It’s no secret that higher education is the ticket to a better life. Students who attain degrees -- two-year, four-year or postgraduate -- earn more and live longer. College helps families pull out of poverty, and the effects of education are felt across communities and through generations.
This was true in 1958, when Scholarship America was founded to help give more students access to college. And, as these five numbers show, the vital importance of college education (and scholarships) is even greater today.
The recession of 2008 saw the disappearance of 5.6 million American jobs that didn’t require a college degree. These jobs provided skilled and experienced laborers a chance to earn a living wage without going to college -- but, even as the economy recovers, most of them won’t be coming back.
The face of United States business has changed; even while these jobs were disappearing during the recession, 200,000 new positions were created that require postsecondary credentials. Since the recovery started, that figure has ballooned to more than two million. By 2018, six of every 10 American jobs will require some form of higher education -- and the nation may not have enough skilled workers to fill them.
If a student enters college and doesn’t earn their degree in six years, it’s unlikely they’ll ever do so.
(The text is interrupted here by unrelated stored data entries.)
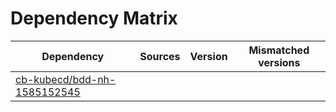 # Dependency Matrix

Dependency | Sources | Version | Mismatched versions
---------- | ------- | ------- | -------------------
[cb-kubecd/bdd-nh-1585152545](https://github.com/cb-kubecd/bdd-nh-1585152545.git) |  | []() | 
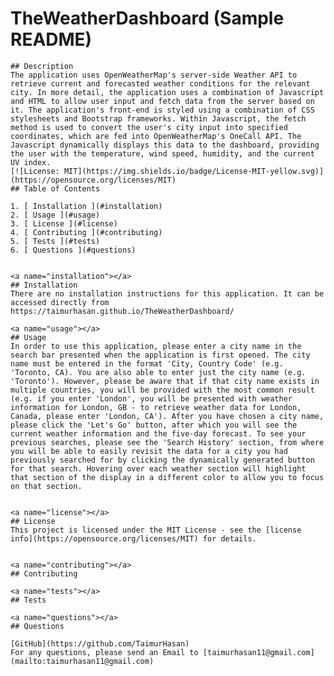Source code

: # TheWeatherDashboard (Sample README)
    ## Description
    The application uses OpenWeatherMap's server-side Weather API to retrieve current and forecasted weather conditions for the relevant city. In more detail, the application uses a combination of Javascript and HTML to allow user input and fetch data from the server based on it. The application's front-end is styled using a combination of CSS stylesheets and Bootstrap frameworks. Within Javascript, the fetch method is used to convert the user's city input into specified coordinates, which are fed into OpenWeatherMap's OneCall API. The Javascript dynamically displays this data to the dashboard, providing the user with the temperature, wind speed, humidity, and the current UV index.
    [![License: MIT](https://img.shields.io/badge/License-MIT-yellow.svg)](https://opensource.org/licenses/MIT)
    ## Table of Contents
    
    1. [ Installation ](#installation)
    2. [ Usage ](#usage)
    3. [ License ](#license)
    4. [ Contributing ](#contributing)
    5. [ Tests ](#tests)
    6. [ Questions ](#questions)
  

    <a name="installation"></a>
    ## Installation
    There are no installation instructions for this application. It can be accessed directly from https://taimurhasan.github.io/TheWeatherDashboard/

    <a name="usage"></a>
    ## Usage
    In order to use this application, please enter a city name in the search bar presented when the application is first opened. The city name must be entered in the format 'City, Country Code' (e.g. 'Toronto, CA). You are also able to enter just the city name (e.g. 'Toronto'). However, please be aware that if that city name exists in multiple countries, you will be provided with the most common result (e.g. if you enter 'London', you will be presented with weather information for London, GB - to retrieve weather data for London, Canada, please enter 'London, CA'). After you have chosen a city name, please click the 'Let's Go' button, after which you will see the current weather information and the five-day forecast. To see your previous searches, please see the 'Search History' section, from where you will be able to easily revisit the data for a city you had previously searched for by clicking the dynamically generated button for that search. Hovering over each weather section will highlight that section of the display in a different color to allow you to focus on that section.

    
    <a name="license"></a>
    ## License
    This project is licensed under the MIT License - see the [license info](https://opensource.org/licenses/MIT) for details.
  
    
    <a name="contributing"></a>
    ## Contributing

    <a name="tests"></a>
    ## Tests

    <a name="questions"></a>
    ## Questions
    
    [GitHub](https://github.com/TaimurHasan)
    For any questions, please send an Email to [taimurhasan11@gmail.com](mailto:taimurhasan11@gmail.com)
Unfortunately, this is exactly what’s happening to almost half of the kids that start their postsecondary education: Only 56 percent of four-year university students in the U.S earn their degree within six years. It’s even more dire at two-year schools, where only 30 percent of students complete their education within three years.
Students drop out for many reasons, of course. But the number-one reason students cite for having to quit? The need to work while attending school. As costs skyrocket, it’s becoming impossible to pay for college without working -- but long work hours make it harder and harder to devote time to class and activities.
Student loans provide one alternative way to pay for school without having to work full-time, but they come with their own drawback. The average student loan borrower graduates with $29,400 in student loan debt, and the nation’s total student debt load passed $1 trillion for the first time last year. (As a country, that’s $200 billion more than our credit card debt!)
Depending on the terms and the amount, student loans can be a useful part of the college payment package. But relying on loans can also saddle students with decades of debt, and dropping out can leave them without the earning power to pay it back.
In 2013, for the first time, grants and scholarships became the single biggest way students paid their tuition and fees. Sallie Mae’s “How America Pays for College” study revealed that 30 percent of the average bill is being covered by grants and scholarships, with parental borrowing taking care of 28 percent.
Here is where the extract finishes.